S&P Global Ratings revised the outlook on the Reedy Creek Improvement District to developing from stable due to the uncertainty as to what will happen next in the economic/political saga playing out in Florida.
“The outlook revision to developing reflects our view that there is at least a one-in-three chance that the credit profile securing the tax-secured bonds could be positively, or negatively impacted, but future events remain unclear,” S&P credit analyst Christian Richards said in a statement Friday.
“In particular, it remains to be seen if and how a transfer of the district’s assets, liabilities (including bonds outstanding), and operational responsibilities to other units of local government, following the passage of legislation dissolving RCID, will play out,” Richards said.
S&P also affirmed the AA-minus long-term and underlying ratings on its outstanding ad valorem bonds.
The public-private battle began last month when Florida lawmakers approved legislation proposed by Gov.
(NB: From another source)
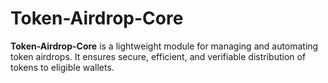 # Token-Airdrop-Core
**Token-Airdrop-Core** is a lightweight module for managing and automating token airdrops. It ensures secure, efficient, and verifiable distribution of tokens to eligible wallets.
Ron DeSantis that would dissolve special tax districts created before 1968, including RCID, after the Disney company publicly opposed a law that bans sexual orientation or gender identity instruction in public schools.
RCID was created in 1967 to help Disney develop the property into a theme park. It is a special tax and governing taxing district for the land owned by Disney World in Orlando. It has the same authority as a county government and includes 39 square miles of land in Orange and Osceola counties.
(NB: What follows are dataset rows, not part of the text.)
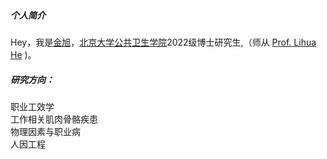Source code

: ##### 个人简介   

Hey，我是[金旭](https://github.com/xjinlz)，[北京大学公共卫生学院](https://sph.pku.edu.cn/index.htm)2022级博士研究生,（师从 [Prof. Lihua He](https://sph.pku.edu.cn/info/1471/3844.htm) )。

##### 研究方向：   
职业工效学        
<br>工作相关肌肉骨骼疾患     
<br>物理因素与职业病   
<br>人因工程   

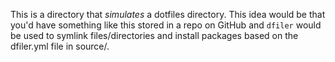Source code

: This is a directory that _simulates_ a dotfiles directory. This idea would be that you'd have something like this stored
in a repo on GitHub and `dfiler` would be used to symlink files/directories and install packages based on the dfiler.yml
file in source/.

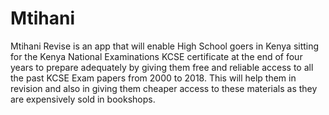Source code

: # Mtihani
Mtihani Revise is an app that will enable High School goers in Kenya sitting for the Kenya National Examinations KCSE certificate at the end of  four years to prepare adequately by giving them free and reliable access to all the past KCSE Exam papers from 2000 to 2018. This will help them in revision and also in giving them cheaper access to these materials as they are expensively sold in bookshops.
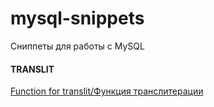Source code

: # mysql-snippets
Сниппеты для работы с MySQL
#### TRANSLIT
[Function for translit/Функция транслитерации](../blob/master/translit.sql)

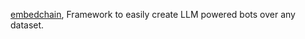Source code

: 
[embedchain](https://github.com/embedchain/embedchain), Framework to easily create LLM powered bots over any dataset.
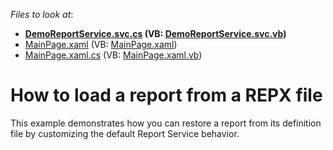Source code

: <!-- default file list -->
*Files to look at*:

* **[DemoReportService.svc.cs](./CS/E3024.Web/DemoReportService.svc.cs) (VB: [DemoReportService.svc.vb](./VB/E3024.Web/DemoReportService.svc.vb))**
* [MainPage.xaml](./CS/E3024/MainPage.xaml) (VB: [MainPage.xaml](./VB/E3024/MainPage.xaml))
* [MainPage.xaml.cs](./CS/E3024/MainPage.xaml.cs) (VB: [MainPage.xaml.vb](./VB/E3024/MainPage.xaml.vb))
<!-- default file list end -->
# How to load a report from a REPX file


<p>This example demonstrates how you can restore a report from its definition file by customizing the default Report Service behavior.</p>

<br/>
Under the Reedy Creek Improvement Act, the state pledged it wouldn’t impair the rights or remedies of bondholders or limit or alter the rights of RCID to levy and collect revenue and taxes to fulfill the terms of any agreement made with bondholders, according to S&P.
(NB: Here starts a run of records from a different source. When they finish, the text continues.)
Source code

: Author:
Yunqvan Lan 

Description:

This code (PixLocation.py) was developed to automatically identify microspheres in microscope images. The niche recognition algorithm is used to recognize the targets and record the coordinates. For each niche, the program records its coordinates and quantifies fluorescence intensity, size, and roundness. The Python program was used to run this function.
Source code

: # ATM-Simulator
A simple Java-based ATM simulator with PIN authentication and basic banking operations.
“Should there be any legislative, legal, or other actions affecting this pledge we will continue to review and incorporate them into our analysis as they occur,” S&P said.
RCID is mostly funded by property taxes, with Disney accounting for 88% of its property tax base. At the close of fiscal, 2021, the district had about $719 million in tax-secured debt and $185 million in utility debt outstanding.
“The legislature’s analysis suggests that if the district does not reconstitute under the Florida’s Uniform Special District Accountability Act, the assets, liabilities, and operations would be transferred to the underlying local governments, namely Orange and Osceola counties,” S&P said.
The new law doesn’t say how an asset and liability transfer would be done, so the financial implications for the counties are not predictable, S&P said.
“As the counties do not yet have a plan in place for receiving RCID’s assets and liabilities and ensuring timely debt service payment, the credit impacts remain uncertain,” S&P said. “However, given the breadth of the economies, finances and management structures relative to RCID, we believe there is a possibility that the credit quality securing RCID’s bonds improves following a transfer.”
On Tuesday, Moody’s Investors Service revised its outlook on RCID to developing from stable and affirmed the Aa3 issuer and Aa3 limited tax GO ratings. Moody’s also affirmed the A1 rating on RCID’s combined Utility Enterprise’s utility revenue bonds.
Moody’s said the developing outlook reflects uncertainty surrounding the state’s decision to dissolve the district next year.
“In the wake of the state of Florida’s (Aaa stable) recent decision to dissolve the district by June 2023, the rating also considers the state’s non-impairment pledge to bondholders of the district as outlined in the district’s enabling act,” Moody’s said.
State statute dictates the assets and liabilities of a dissolved special district be assumed by the local general-purpose government, according to Moody’s. However, local governments exist within the district and the ultimate division of RCID’s assets and liabilities is currently unknown.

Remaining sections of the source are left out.